“Natural gas is different, but not so different that you can’t figure it out with proper training,” said Erik Neandross, who laid out the pros, cons, and considerations in using natural gas (NG) for fleet operations during a session at the Distribution Solutions Conference recently.
Neandross is president of Gladstein, Neandross & Associates, a consulting company that helps clients plan and implement NG vehicle deployment.
Pros of NG center on cost savings and long-term availability of supply. Cons concern storage and infrastructure for delivery and distribution, both of which are not yet plentiful for this fuel source. Two other considerations must also be addressed: first, the feasibility of switching to NG for a particular distributor; and second, the financial investment it takes to do so, especially considering timing of return on investment.
Neandross explained the differences between compressed natural gas (CNG) and liquified natural gas (LNG) in terms of usage, storage, composition, and cost. Basically, CNG requires compression, thus tanks that are thicker-walled. CNG also may require longer time to fill a tank. LNG, on the other hand, is cooled to a point of being a cryogenic liquid and needs to be stored in insulated tanks. Neandross said the selection of one over the other depends on weight and range of the vehicle. LNGs are somewhat better for long-haul vehicles, while CNG is preferable for intra-city or regional routes.
Both, however, are less expensive than diesel. Using the price of diesel the day of his presentation (October 30, 2012) and converting it to a diesel gallon equivalent for accurate comparison, Neandross gave these numbers: diesel, $3.70; CNG, $1.49; and LNG,: $1.94.
Neandross used a number of case studies to make his points, ranging from Sysco Corporation to foodservice manufacturers to truck rental companies. So far, Sysco has converted one-half of the company’s Los Angeles fleet (185 trucks) to run on LNG. Once this test is approved, the company will look to roll out the program to other operating companies. Other food companies working on deployment include Albertsons, Core-Mark International, Vons/Safeway, Frito-Lay/Pepsi, Golden State Foods, and Kroger.

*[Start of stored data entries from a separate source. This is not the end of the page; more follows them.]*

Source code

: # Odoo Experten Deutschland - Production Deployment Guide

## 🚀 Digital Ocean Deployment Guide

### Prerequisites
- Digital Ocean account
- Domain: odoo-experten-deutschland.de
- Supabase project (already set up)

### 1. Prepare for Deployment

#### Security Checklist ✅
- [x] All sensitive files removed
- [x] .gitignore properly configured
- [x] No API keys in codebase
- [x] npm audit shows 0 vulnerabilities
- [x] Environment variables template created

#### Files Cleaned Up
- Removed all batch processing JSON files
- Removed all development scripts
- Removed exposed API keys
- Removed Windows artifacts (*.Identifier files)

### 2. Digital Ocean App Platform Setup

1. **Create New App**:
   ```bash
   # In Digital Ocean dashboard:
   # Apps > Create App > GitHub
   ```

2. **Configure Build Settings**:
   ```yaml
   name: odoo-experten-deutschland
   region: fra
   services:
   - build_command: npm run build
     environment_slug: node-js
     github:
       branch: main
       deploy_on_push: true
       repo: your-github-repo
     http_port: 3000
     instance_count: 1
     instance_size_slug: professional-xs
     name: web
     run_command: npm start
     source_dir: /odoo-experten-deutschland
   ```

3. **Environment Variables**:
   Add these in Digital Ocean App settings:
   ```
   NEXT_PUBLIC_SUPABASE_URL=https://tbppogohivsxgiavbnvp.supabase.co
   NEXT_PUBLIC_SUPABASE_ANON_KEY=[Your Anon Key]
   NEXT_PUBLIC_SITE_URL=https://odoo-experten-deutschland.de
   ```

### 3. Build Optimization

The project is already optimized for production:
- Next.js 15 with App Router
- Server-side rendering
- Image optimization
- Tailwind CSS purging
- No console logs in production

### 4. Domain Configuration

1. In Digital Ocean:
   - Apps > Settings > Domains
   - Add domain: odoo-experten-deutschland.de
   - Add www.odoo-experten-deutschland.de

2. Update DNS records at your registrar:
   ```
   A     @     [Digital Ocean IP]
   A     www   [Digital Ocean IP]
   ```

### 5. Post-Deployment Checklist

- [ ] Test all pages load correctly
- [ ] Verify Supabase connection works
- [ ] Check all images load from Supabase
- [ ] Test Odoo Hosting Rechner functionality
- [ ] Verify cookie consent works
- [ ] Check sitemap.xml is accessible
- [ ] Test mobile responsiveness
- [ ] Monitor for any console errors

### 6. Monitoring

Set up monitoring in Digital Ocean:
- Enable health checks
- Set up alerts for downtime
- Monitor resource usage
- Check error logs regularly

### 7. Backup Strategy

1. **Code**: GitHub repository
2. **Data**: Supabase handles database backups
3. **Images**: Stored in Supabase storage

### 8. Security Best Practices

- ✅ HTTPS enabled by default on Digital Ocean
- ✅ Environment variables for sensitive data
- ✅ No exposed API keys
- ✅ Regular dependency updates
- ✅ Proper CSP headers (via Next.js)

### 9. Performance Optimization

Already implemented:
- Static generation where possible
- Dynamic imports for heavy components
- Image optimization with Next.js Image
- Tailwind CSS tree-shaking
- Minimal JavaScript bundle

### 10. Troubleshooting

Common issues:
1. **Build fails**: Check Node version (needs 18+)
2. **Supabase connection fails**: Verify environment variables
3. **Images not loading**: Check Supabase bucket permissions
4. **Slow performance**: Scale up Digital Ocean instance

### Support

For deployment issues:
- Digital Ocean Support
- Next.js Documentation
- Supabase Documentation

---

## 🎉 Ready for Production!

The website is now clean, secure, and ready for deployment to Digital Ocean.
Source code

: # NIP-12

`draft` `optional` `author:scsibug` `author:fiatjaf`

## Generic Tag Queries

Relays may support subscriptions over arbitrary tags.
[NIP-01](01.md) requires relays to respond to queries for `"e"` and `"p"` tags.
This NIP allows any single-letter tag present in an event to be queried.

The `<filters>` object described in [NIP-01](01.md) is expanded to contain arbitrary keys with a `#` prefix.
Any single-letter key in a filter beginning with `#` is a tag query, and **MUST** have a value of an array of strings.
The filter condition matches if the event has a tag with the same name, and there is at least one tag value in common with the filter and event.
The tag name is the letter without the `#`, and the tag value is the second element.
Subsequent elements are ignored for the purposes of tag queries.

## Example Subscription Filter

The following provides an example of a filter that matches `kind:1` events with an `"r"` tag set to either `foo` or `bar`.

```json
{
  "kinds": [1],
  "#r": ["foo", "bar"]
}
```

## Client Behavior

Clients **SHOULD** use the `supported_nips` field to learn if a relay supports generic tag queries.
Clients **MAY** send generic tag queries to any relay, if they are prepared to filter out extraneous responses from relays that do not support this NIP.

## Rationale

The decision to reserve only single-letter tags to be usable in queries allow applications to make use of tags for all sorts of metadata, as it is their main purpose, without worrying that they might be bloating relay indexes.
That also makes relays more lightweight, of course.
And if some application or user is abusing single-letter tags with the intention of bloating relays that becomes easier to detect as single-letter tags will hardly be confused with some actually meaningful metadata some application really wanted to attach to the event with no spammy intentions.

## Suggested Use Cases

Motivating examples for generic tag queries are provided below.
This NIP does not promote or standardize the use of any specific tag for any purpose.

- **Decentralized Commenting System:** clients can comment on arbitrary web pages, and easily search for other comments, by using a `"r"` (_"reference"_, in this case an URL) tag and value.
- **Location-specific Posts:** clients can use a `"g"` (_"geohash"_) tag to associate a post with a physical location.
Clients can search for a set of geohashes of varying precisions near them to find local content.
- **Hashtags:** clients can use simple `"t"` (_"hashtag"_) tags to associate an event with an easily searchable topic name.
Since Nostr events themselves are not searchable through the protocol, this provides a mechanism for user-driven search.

As to infrastructure, there are currently 1,100 NG filling stations across the United States, but fewer than 10% of them are usable for heavy-duty trucks. A fuel station costs around $1.5 million to build, Neandross said, making it a considerable investment for a distributor. Maintenance facilities need to be built to accommodate safety issues surrounding storage of natural gas—specifically, flammability—and costs are approximately $40,000 per bay. Also, the cost to purchase an NG vehicle is $45,000 to $50,000 greater than that for a diesel truck. All told, return on investment can be attained in two to five years depending on the number of vehicles converted to NG.
NG doesn’t work in every situation, said Neandross. Considerations include the economics of cost savings versus investment. Two strong positives include long-term availability of supply, plus grants and incentives can reduce time to reach ROI. Assuming that fracking continues to be approved, the supply of shale gas is estimated at up to 100-plus years.\
Neandross said his firm has a high degree of success obtaining government grants and incentives for clients. He cautioned that these are taxable and may need to be repaid; however, they are advantageous for initiating an NG program.
He advised distributors to start soon if they are interested in converting from diesel to NG. While the project development time from planning to implementation can take considerable time, effort, and money, he said “the future looks good for NG users.”